Work instruction:
For each line of the listing that holds "vlákna", show the full line.

Data extract:
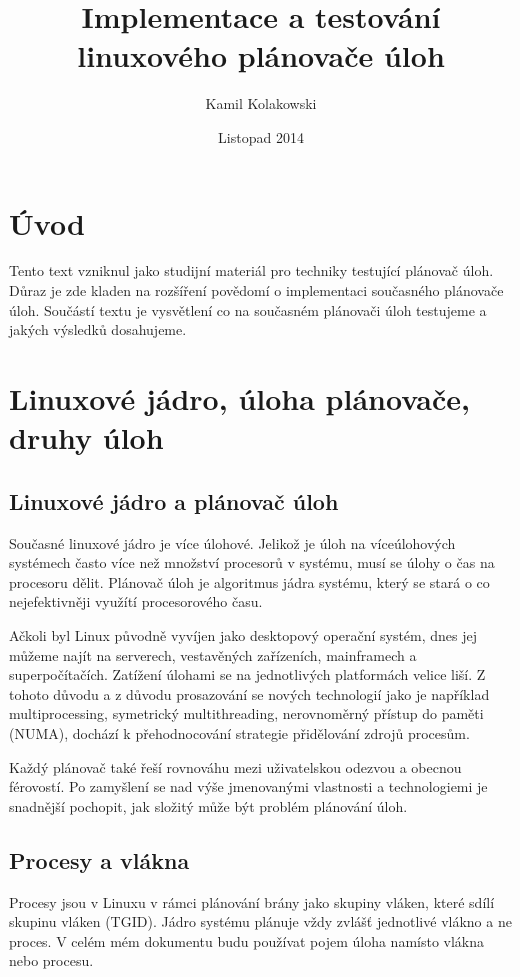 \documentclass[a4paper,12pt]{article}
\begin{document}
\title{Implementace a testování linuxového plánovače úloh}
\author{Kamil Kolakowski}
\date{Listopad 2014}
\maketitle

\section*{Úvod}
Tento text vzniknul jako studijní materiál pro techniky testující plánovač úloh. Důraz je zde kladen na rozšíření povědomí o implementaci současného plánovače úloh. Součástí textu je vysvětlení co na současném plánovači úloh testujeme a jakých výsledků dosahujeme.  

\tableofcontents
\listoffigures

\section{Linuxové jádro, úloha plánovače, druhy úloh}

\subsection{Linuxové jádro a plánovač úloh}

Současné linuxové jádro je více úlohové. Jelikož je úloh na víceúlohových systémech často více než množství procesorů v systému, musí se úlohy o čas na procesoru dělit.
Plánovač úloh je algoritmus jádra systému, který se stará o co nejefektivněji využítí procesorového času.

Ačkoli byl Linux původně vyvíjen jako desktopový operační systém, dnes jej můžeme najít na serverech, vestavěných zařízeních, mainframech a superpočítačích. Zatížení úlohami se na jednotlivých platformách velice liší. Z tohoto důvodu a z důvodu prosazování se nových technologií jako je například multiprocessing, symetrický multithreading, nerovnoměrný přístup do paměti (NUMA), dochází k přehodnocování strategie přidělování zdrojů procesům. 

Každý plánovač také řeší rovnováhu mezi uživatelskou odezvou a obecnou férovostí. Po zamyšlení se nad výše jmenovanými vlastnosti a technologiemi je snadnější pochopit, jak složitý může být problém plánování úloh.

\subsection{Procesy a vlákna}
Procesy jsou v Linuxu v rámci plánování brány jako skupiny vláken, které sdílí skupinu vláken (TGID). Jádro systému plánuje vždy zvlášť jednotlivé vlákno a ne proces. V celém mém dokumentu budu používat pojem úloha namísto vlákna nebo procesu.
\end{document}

Problem solution:
\subsection{Procesy a vlákna}
Procesy jsou v Linuxu v rámci plánování brány jako skupiny vláken, které sdílí skupinu vláken (TGID). Jádro systému plánuje vždy zvlášť jednotlivé vlákno a ne proces. V celém mém dokumentu budu používat pojem úloha namísto vlákna nebo procesu.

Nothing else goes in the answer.